● **Task instructions**
What is needed is an exact copy of the records below, minus any pictures.
#### Study material ####
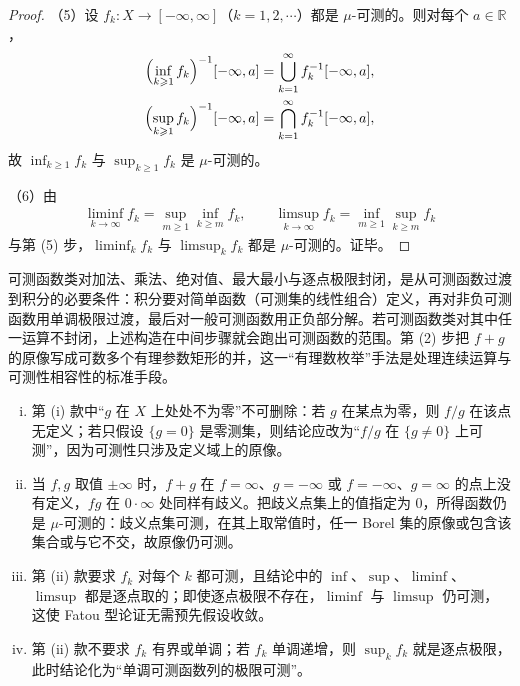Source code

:\documentclass[../../main.tex]{subfiles}
\begin{document}
\begin{proof}
（5）设 $f_{k}:X\to[-\infty,\infty]$（$k=1,2,\cdots$）都是 $\mu$-可测的。则对每个 $a\in\mathbb{R}$，
\begin{align*}
\Bigl(\inf_{k\geqslant1}f_{k}\Bigr)^{-1}[-\infty,a]&=\bigcup_{k=1}^{\infty}f_{k}^{-1}[-\infty,a],\\
\Bigl(\sup_{k\geqslant1}f_{k}\Bigr)^{-1}[-\infty,a]&=\bigcap_{k=1}^{\infty}f_{k}^{-1}[-\infty,a],
\end{align*}
故 $\inf_{k\geqslant1}f_{k}$ 与 $\sup_{k\geqslant1}f_{k}$ 是 $\mu$-可测的。

（6）由
\begin{align*}
\liminf_{k\to\infty}f_{k}=\sup_{m\geqslant1}\inf_{k\geqslant m}f_{k},\qquad
\limsup_{k\to\infty}f_{k}=\inf_{m\geqslant1}\sup_{k\geqslant m}f_{k}
\end{align*}
与第 (5) 步，$\liminf_{k}f_{k}$ 与 $\limsup_{k}f_{k}$ 都是 $\mu$-可测的。证毕。
\end{proof}

\begin{remark}\label{remark:ch01-thm-1-11-动机}
可测函数类对加法、乘法、绝对值、最大最小与逐点极限封闭，是从可测函数过渡到积分的必要条件：积分要对简单函数（可测集的线性组合）定义，再对非负可测函数用单调极限过渡，最后对一般可测函数用正负部分解。若可测函数类对其中任一运算不封闭，上述构造在中间步骤就会跑出可测函数的范围。第 (2) 步把 $f+g$ 的原像写成可数多个有理参数矩形的并，这一“有理数枚举”手法是处理连续运算与可测性相容性的标准手段。
\end{remark}

\begin{remark}\label{remark:ch01-thm-1-11-条件}
\begin{enumerate}[(i)]
\item 第 (i) 款中“$g$ 在 $X$ 上处处不为零”不可删除：若 $g$ 在某点为零，则 $f/g$ 在该点无定义；若只假设 $\{g=0\}$ 是零测集，则结论应改为“$f/g$ 在 $\{g\neq0\}$ 上可测”，因为可测性只涉及定义域上的原像。
\item 当 $f,g$ 取值 $\pm\infty$ 时，$f+g$ 在 $f=\infty$、$g=-\infty$ 或 $f=-\infty$、$g=\infty$ 的点上没有定义，$fg$ 在 $0\cdot\infty$ 处同样有歧义。把歧义点集上的值指定为 $0$，所得函数仍是 $\mu$-可测的：歧义点集可测，在其上取常值时，任一 Borel 集的原像或包含该集合或与它不交，故原像仍可测。
\item 第 (ii) 款要求 $f_{k}$ 对每个 $k$ 都可测，且结论中的 $\inf$、$\sup$、$\liminf$、$\limsup$ 都是逐点取的；即使逐点极限不存在，$\liminf$ 与 $\limsup$ 仍可测，这使 Fatou 型论证无需预先假设收敛。
\item 第 (ii) 款不要求 $f_{k}$ 有界或单调；若 $f_{k}$ 单调递增，则 $\sup_{k}f_{k}$ 就是逐点极限，此时结论化为“单调可测函数列的极限可测”。
\end{enumerate}
\end{remark}
\end{document}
####
● **The answer**
Source code

:\documentclass[../../main.tex]{subfiles}
\begin{document}
\begin{proof}
（5）设 $f_{k}:X\to[-\infty,\infty]$（$k=1,2,\cdots$）都是 $\mu$-可测的。则对每个 $a\in\mathbb{R}$，
\begin{align*}
\Bigl(\inf_{k\geqslant1}f_{k}\Bigr)^{-1}[-\infty,a]&=\bigcup_{k=1}^{\infty}f_{k}^{-1}[-\infty,a],\\
\Bigl(\sup_{k\geqslant1}f_{k}\Bigr)^{-1}[-\infty,a]&=\bigcap_{k=1}^{\infty}f_{k}^{-1}[-\infty,a],
\end{align*}
故 $\inf_{k\geqslant1}f_{k}$ 与 $\sup_{k\geqslant1}f_{k}$ 是 $\mu$-可测的。

（6）由
\begin{align*}
\liminf_{k\to\infty}f_{k}=\sup_{m\geqslant1}\inf_{k\geqslant m}f_{k},\qquad
\limsup_{k\to\infty}f_{k}=\inf_{m\geqslant1}\sup_{k\geqslant m}f_{k}
\end{align*}
与第 (5) 步，$\liminf_{k}f_{k}$ 与 $\limsup_{k}f_{k}$ 都是 $\mu$-可测的。证毕。
\end{proof}

\begin{remark}\label{remark:ch01-thm-1-11-动机}
可测函数类对加法、乘法、绝对值、最大最小与逐点极限封闭，是从可测函数过渡到积分的必要条件：积分要对简单函数（可测集的线性组合）定义，再对非负可测函数用单调极限过渡，最后对一般可测函数用正负部分解。若可测函数类对其中任一运算不封闭，上述构造在中间步骤就会跑出可测函数的范围。第 (2) 步把 $f+g$ 的原像写成可数多个有理参数矩形的并，这一“有理数枚举”手法是处理连续运算与可测性相容性的标准手段。
\end{remark}

\begin{remark}\label{remark:ch01-thm-1-11-条件}
\begin{enumerate}[(i)]
\item 第 (i) 款中“$g$ 在 $X$ 上处处不为零”不可删除：若 $g$ 在某点为零，则 $f/g$ 在该点无定义；若只假设 $\{g=0\}$ 是零测集，则结论应改为“$f/g$ 在 $\{g\neq0\}$ 上可测”，因为可测性只涉及定义域上的原像。
\item 当 $f,g$ 取值 $\pm\infty$ 时，$f+g$ 在 $f=\infty$、$g=-\infty$ 或 $f=-\infty$、$g=\infty$ 的点上没有定义，$fg$ 在 $0\cdot\infty$ 处同样有歧义。把歧义点集上的值指定为 $0$，所得函数仍是 $\mu$-可测的：歧义点集可测，在其上取常值时，任一 Borel 集的原像或包含该集合或与它不交，故原像仍可测。
\item 第 (ii) 款要求 $f_{k}$ 对每个 $k$ 都可测，且结论中的 $\inf$、$\sup$、$\liminf$、$\limsup$ 都是逐点取的；即使逐点极限不存在，$\liminf$ 与 $\limsup$ 仍可测，这使 Fatou 型论证无需预先假设收敛。
\item 第 (ii) 款不要求 $f_{k}$ 有界或单调；若 $f_{k}$ 单调递增，则 $\sup_{k}f_{k}$ 就是逐点极限，此时结论化为“单调可测函数列的极限可测”。
\end{enumerate}
\end{remark}
\end{document}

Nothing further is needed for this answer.